:: What the task requires ::
Filter the listing down to the lines containing the word "argumentaram".

:: Material for this task ::
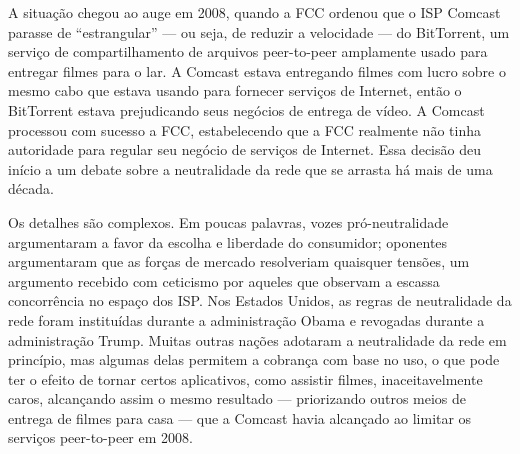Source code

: A situação chegou ao auge em 2008, quando a FCC ordenou que o ISP Comcast parasse de
``estrangular'' --- ou seja, de reduzir a velocidade --- do BitTorrent, um serviço de
compartilhamento de arquivos peer-to-peer amplamente usado para entregar filmes para o lar.
A Comcast estava entregando filmes com lucro sobre o mesmo cabo que estava usando para
fornecer serviços de Internet, então o BitTorrent estava prejudicando seus negócios de entrega
de vídeo. A Comcast processou com sucesso a FCC, estabelecendo que a FCC realmente não tinha
autoridade para regular seu negócio de serviços de Internet. Essa decisão deu início a um
debate sobre a neutralidade da rede que se arrasta há mais de uma década.

Os detalhes são complexos. Em poucas palavras, vozes pró-neutralidade argumentaram a favor
da escolha e liberdade do consumidor; oponentes argumentaram que as forças de mercado
resolveriam quaisquer tensões, um argumento recebido com ceticismo por aqueles que observam
a escassa concorrência no espaço dos ISP. Nos Estados Unidos, as regras de neutralidade da
rede foram instituídas durante a administração Obama e revogadas durante a administração
Trump. Muitas outras nações adotaram a neutralidade da rede em princípio, mas algumas delas
permitem a cobrança com base no uso, o que pode ter o efeito de tornar certos aplicativos,
como assistir filmes, inaceitavelmente caros, alcançando assim o mesmo resultado ---
priorizando outros meios de entrega de filmes para casa --- que a Comcast havia alcançado ao
limitar os serviços peer-to-peer em 2008.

:: Problem solution ::
Os detalhes são complexos. Em poucas palavras, vozes pró-neutralidade argumentaram a favor
da escolha e liberdade do consumidor; oponentes argumentaram que as forças de mercado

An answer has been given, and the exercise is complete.